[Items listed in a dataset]
-------------------------

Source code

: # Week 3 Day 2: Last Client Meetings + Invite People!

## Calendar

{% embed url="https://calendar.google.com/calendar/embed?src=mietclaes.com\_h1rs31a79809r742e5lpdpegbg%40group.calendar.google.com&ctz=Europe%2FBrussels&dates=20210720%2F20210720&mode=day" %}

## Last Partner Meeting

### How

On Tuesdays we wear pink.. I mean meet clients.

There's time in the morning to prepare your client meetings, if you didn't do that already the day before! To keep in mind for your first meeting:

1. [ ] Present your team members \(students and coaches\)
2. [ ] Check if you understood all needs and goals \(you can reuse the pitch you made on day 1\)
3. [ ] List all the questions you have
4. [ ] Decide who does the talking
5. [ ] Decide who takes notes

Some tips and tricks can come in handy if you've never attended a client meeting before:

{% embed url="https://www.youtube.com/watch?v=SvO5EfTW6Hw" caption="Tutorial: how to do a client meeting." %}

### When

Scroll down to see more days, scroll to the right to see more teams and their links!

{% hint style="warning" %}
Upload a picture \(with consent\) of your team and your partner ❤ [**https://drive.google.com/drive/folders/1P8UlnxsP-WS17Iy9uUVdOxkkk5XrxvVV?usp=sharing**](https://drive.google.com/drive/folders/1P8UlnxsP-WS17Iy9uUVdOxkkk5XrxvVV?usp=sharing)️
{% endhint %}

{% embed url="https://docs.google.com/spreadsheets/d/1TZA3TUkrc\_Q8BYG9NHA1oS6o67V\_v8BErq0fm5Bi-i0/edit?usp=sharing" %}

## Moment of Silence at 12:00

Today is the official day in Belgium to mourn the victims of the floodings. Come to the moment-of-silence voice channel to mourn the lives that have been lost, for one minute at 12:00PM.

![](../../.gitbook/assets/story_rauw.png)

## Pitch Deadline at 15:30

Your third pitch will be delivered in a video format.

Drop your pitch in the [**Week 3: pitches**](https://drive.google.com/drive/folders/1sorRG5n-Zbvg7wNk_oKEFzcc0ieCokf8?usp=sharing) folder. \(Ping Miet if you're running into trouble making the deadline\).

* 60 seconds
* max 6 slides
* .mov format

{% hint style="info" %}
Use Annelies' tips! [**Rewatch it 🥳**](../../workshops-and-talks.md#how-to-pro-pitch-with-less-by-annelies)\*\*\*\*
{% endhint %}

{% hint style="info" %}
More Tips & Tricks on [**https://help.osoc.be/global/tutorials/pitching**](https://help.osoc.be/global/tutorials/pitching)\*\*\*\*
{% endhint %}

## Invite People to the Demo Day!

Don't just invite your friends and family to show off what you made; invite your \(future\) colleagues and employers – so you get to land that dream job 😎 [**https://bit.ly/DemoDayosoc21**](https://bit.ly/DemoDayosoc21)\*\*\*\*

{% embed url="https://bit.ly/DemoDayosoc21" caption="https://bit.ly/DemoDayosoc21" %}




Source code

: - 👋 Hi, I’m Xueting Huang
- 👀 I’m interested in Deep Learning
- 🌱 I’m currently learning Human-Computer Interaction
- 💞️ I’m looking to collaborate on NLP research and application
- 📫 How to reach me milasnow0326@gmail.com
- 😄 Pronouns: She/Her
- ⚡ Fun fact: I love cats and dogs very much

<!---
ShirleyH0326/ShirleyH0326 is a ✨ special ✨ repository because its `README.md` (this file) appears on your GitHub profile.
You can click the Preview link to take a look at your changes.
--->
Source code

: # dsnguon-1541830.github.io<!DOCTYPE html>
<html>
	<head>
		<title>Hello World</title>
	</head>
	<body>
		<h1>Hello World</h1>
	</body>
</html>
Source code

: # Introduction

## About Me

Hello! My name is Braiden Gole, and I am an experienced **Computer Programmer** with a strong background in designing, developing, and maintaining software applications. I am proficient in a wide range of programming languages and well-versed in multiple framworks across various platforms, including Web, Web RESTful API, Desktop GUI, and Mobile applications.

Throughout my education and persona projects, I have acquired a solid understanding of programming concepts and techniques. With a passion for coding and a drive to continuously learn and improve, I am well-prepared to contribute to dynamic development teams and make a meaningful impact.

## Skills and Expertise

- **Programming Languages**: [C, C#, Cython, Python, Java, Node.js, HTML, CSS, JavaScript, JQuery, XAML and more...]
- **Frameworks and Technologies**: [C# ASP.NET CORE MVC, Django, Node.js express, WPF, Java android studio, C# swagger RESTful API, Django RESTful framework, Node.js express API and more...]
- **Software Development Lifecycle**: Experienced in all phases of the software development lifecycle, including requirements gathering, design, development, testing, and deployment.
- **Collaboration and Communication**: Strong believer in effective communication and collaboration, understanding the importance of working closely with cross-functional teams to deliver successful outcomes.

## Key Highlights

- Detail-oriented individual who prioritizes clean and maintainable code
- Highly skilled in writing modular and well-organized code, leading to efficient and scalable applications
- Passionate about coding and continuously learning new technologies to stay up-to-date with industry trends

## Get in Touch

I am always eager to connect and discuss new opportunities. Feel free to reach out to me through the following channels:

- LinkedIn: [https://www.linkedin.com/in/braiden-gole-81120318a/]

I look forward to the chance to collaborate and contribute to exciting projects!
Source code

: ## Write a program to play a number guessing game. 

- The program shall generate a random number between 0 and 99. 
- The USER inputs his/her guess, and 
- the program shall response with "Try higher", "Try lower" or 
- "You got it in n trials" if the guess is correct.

-------------------------

What you are asked to do
In the data above, each line holding "projects" is to be found and copied.

Exercise solution
Throughout my education and persona projects, I have acquired a solid understanding of programming concepts and techniques. With a passion for coding and a drive to continuously learn and improve, I am well-prepared to contribute to dynamic development teams and make a meaningful impact.
I look forward to the chance to collaborate and contribute to exciting projects!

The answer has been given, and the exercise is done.